Obviously, we are not ready as a nation for the leadership of a woman. This is a heartbreaking loss. Obama seems to have spooked the dominant mono-sex culture and it has retrenched. Out of the recent slate of Democratic candidates, the women were significantly more qualified, experienced, measured and prepared to lead than the men. This was the same with Secy. Hillary Clinton in 2016. Yet, with the exception of her physical gender, I think Clinton would have been a step backward. She would have been a return to many of the uniquely white male oriented political norms established before Obama. We would have had four years of Hillary basically in “man drag” before hopefully getting to a second term where she would have been more at liberty to openly promote a woman centered leadership agenda. In the odyssey of the Clinton saga, Hillary’s greatest achievement will always be having bested men at their own game…guaranteeing her own defeat.

And so, for Elizabeth Warren, Kamala Harris, Amy Klobuchar, Marianne Williamson, Kirsten Gillibrand and Tulsi Gabbard, I am deeply sorry for how we failed you. Yes, we know you are strong and qualified and that none of you are done fighting. But like dismantling racism, the real change in our gendered political expectations will not happen until the dominant culture is willing to carry some of the burden of transformation. The Civil Rights Movement for all of its powerful black leaders, wasn’t codified until a white southerner, President Lyndon Johnson, was willing to sign it into law…effectively ending his own political career. And just so that there is no question, that’s exactly what I’m saying: men, particularly white men, need to make a political sacrifice.
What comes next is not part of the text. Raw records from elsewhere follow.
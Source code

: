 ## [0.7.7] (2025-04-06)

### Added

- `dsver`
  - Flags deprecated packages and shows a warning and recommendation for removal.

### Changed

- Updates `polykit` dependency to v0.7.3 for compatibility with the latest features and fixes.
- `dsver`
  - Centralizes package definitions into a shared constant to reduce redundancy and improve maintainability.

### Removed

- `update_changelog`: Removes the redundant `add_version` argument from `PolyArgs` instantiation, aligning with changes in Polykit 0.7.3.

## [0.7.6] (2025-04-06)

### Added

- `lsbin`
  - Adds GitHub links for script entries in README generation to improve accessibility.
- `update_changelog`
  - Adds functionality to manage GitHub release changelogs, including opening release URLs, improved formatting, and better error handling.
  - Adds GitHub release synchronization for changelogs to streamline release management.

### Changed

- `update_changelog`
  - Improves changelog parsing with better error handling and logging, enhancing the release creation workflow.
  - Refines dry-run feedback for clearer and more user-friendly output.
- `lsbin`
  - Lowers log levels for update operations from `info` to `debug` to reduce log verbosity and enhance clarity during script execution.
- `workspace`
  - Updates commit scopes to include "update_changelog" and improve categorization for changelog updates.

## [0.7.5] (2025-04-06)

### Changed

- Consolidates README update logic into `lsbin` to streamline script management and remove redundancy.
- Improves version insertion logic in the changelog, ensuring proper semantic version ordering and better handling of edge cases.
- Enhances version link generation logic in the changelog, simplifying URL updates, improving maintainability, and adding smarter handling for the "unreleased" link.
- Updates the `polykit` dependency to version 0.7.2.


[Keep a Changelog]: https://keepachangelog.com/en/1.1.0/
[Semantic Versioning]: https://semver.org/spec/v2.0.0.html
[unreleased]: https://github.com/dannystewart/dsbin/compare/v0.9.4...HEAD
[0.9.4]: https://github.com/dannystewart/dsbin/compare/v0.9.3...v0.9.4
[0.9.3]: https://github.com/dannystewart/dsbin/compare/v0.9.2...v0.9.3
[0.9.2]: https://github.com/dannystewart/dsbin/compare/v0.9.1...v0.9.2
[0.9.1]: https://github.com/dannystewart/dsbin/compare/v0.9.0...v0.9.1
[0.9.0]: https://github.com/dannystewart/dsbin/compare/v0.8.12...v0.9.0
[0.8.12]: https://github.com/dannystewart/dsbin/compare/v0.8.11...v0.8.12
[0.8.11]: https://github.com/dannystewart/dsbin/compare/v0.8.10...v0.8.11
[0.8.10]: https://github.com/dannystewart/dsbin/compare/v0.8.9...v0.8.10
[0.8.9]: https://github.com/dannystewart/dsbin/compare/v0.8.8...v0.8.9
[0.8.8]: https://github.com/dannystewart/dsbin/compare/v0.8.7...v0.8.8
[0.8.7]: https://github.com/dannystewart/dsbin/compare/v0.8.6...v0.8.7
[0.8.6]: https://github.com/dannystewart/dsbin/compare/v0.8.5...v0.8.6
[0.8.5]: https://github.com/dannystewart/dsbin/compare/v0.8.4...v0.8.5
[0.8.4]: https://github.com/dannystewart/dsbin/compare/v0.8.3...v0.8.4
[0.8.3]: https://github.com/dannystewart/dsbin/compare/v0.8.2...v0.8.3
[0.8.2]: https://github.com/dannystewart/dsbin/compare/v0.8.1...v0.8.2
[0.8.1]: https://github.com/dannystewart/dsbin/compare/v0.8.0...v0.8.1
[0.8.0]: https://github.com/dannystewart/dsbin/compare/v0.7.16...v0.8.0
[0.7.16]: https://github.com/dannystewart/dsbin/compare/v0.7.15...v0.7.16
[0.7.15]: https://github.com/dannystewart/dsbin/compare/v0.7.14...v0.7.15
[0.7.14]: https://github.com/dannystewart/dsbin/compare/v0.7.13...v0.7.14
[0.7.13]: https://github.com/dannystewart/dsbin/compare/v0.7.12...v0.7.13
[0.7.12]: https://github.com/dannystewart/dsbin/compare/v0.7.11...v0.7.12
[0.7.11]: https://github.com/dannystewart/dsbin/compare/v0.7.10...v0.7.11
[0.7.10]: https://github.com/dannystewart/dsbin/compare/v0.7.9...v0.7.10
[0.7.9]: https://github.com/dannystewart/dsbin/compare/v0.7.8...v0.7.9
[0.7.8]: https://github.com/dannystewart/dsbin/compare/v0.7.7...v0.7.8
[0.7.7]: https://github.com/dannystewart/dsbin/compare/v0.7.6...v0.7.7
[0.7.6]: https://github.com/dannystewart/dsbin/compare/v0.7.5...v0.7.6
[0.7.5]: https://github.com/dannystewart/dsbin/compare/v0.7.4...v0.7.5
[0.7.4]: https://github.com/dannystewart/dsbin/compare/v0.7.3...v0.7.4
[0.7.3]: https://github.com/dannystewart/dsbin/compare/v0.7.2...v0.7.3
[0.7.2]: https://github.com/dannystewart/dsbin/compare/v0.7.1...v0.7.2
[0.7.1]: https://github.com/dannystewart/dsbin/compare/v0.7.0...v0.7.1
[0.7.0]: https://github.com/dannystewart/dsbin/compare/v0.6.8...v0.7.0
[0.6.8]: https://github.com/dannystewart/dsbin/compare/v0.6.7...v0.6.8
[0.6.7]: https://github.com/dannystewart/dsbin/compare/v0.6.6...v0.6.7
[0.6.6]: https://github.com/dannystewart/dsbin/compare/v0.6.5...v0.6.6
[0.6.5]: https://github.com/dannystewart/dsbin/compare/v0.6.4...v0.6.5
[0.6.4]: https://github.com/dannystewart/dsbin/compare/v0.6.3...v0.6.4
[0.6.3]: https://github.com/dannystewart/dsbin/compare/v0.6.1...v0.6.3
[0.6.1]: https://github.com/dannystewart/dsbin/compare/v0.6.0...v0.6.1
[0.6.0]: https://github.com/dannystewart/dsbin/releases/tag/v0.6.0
Diverse ideas and solutions to diverse problems must come from diverse people. Women do not need permission from men to achieve, but they do need room. People of color do not need instruction as to how to lead, but they do need to be included. So, this is not a call for erasure (or “replacement”) of white men, it is a demand for spaciousness and inclusion. Creating space for inclusion will require that white men who have assumed and expected positions of leadership, learn from those at the margins that gender and race have served as obstacles for others to achieve full participation in our democratic process. From this enlightened perspective, white men in power can choose to do something about it…if they have the balls.

I look forward to voting Harris in 2024.